Le 5 mars, au matin, 200 ouvriers se regroupent devant l’entrée de l’usine aux cris de « Non, non, non, nous ne voulons pas reprendre le travail », avant de se rendre, en chantant L’Internationale, à la Bourse du Travail. La première semaine, les journées sont rythmées par les rassemblements devant l’usine, les manifestations en ville, les assemblées générales et la distribution de la solidarité versée par les ouvriers des autres usines du Mans. Des augmentations de salaires sont accordées dans les usines Carel et Fouché, Leveau et Chappée pour éviter une extension de la mobilisation ouvrière. La lutte donne déjà ses premiers fruits.
La grève se déroule dans le calme. Pour preuve, le 12 mars, Léon Bollée quitte son usine à pied, seul, pour rentrer chez lui et traverse, sans incidents, un groupe d’une quarantaine de grévistes. Ce même jour, l’usine a rouvert ses portes à la petite centaine de non-grévistes qui reprennent le travail. Le lendemain, deux cents grévistes environ se groupent aux abords de l’usine pour attendre les non-grévistes, ainsi que plusieurs milliers de curieux. La tension est montée d’un cran et la sortie est houleuse, alors que la pénombre commence à tomber. Les forces de l’ordre présentes, non seulement « protègent » l’usine, mais accompagnent également les non-grévistes à leur domicile, ce qui est perçu comme une provocation. Des jets de pierres sont signalés, des vitres brisées et des agents de police blessés. La soirée s’achève malgré tout dans le calme.

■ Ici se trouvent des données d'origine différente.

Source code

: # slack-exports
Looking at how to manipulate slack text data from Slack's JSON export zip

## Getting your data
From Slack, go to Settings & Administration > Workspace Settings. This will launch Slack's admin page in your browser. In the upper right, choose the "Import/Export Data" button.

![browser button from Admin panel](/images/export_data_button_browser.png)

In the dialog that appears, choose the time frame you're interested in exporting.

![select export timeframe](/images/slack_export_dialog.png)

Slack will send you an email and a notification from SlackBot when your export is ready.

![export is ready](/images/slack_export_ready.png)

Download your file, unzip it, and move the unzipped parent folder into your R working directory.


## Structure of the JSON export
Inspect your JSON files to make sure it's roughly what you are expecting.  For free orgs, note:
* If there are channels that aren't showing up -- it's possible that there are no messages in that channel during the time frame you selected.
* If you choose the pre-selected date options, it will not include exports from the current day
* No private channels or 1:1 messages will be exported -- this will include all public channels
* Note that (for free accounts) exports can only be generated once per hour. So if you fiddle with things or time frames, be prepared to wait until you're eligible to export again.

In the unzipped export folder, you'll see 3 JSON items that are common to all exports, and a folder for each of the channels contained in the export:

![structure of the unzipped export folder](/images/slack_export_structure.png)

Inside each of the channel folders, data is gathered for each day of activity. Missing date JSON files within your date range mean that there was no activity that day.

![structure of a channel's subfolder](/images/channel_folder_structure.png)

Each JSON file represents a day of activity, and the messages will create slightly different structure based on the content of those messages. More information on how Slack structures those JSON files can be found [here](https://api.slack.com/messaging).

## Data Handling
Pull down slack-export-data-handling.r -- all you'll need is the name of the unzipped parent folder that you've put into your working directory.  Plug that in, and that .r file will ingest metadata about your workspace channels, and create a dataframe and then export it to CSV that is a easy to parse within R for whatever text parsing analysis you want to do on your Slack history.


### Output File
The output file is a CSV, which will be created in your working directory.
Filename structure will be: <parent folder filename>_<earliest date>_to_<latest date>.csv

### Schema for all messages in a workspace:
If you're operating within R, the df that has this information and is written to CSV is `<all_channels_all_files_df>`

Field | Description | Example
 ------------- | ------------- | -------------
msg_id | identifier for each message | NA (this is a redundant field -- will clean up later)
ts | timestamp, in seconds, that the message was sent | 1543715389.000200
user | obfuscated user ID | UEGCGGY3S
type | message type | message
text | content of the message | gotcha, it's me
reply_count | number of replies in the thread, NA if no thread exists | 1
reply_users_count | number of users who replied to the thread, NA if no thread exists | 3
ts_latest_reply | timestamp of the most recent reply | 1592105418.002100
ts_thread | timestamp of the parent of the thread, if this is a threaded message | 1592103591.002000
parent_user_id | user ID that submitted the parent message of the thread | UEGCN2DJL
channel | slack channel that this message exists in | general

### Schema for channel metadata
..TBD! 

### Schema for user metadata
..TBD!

Le lendemain, le comité de grève condamne les violences, tandis que le commissaire de police réclame l’interdiction des rassemblements sur la voie publique et l’intervention de l’armée. Celle-ci est déployée dès le lendemain, tandis que la presse s’en donne à cœur joie. Le Nouvelliste de la Sarthe évoque « une foule de ces individus à physionomie louche, que l’on retrouve dans toutes les échauffourées, et qui sont dans leur rôle en s’opposant à la liberté du travail », tandis que son confrère La République de la Sarthe et de l’Ouest relève que « quelques personnes, notamment des femmes, ont été bousculées et renversées. Comme leur place n’était nullement obligatoire parmi les manifestants, elles auraient mauvaise grâce à se plaindre d’avoir été piétinées. »
La grève reflue. Le 18 mars, décision est prise de ne pas manifester et de permettre à ceux pouvant s’embaucher dans une autre entreprise de le faire. Le 27 mars, le travail reprend, tandis qu’une cinquantaine d’ouvriers quittent Le Mans pour espérer retrouver un emploi.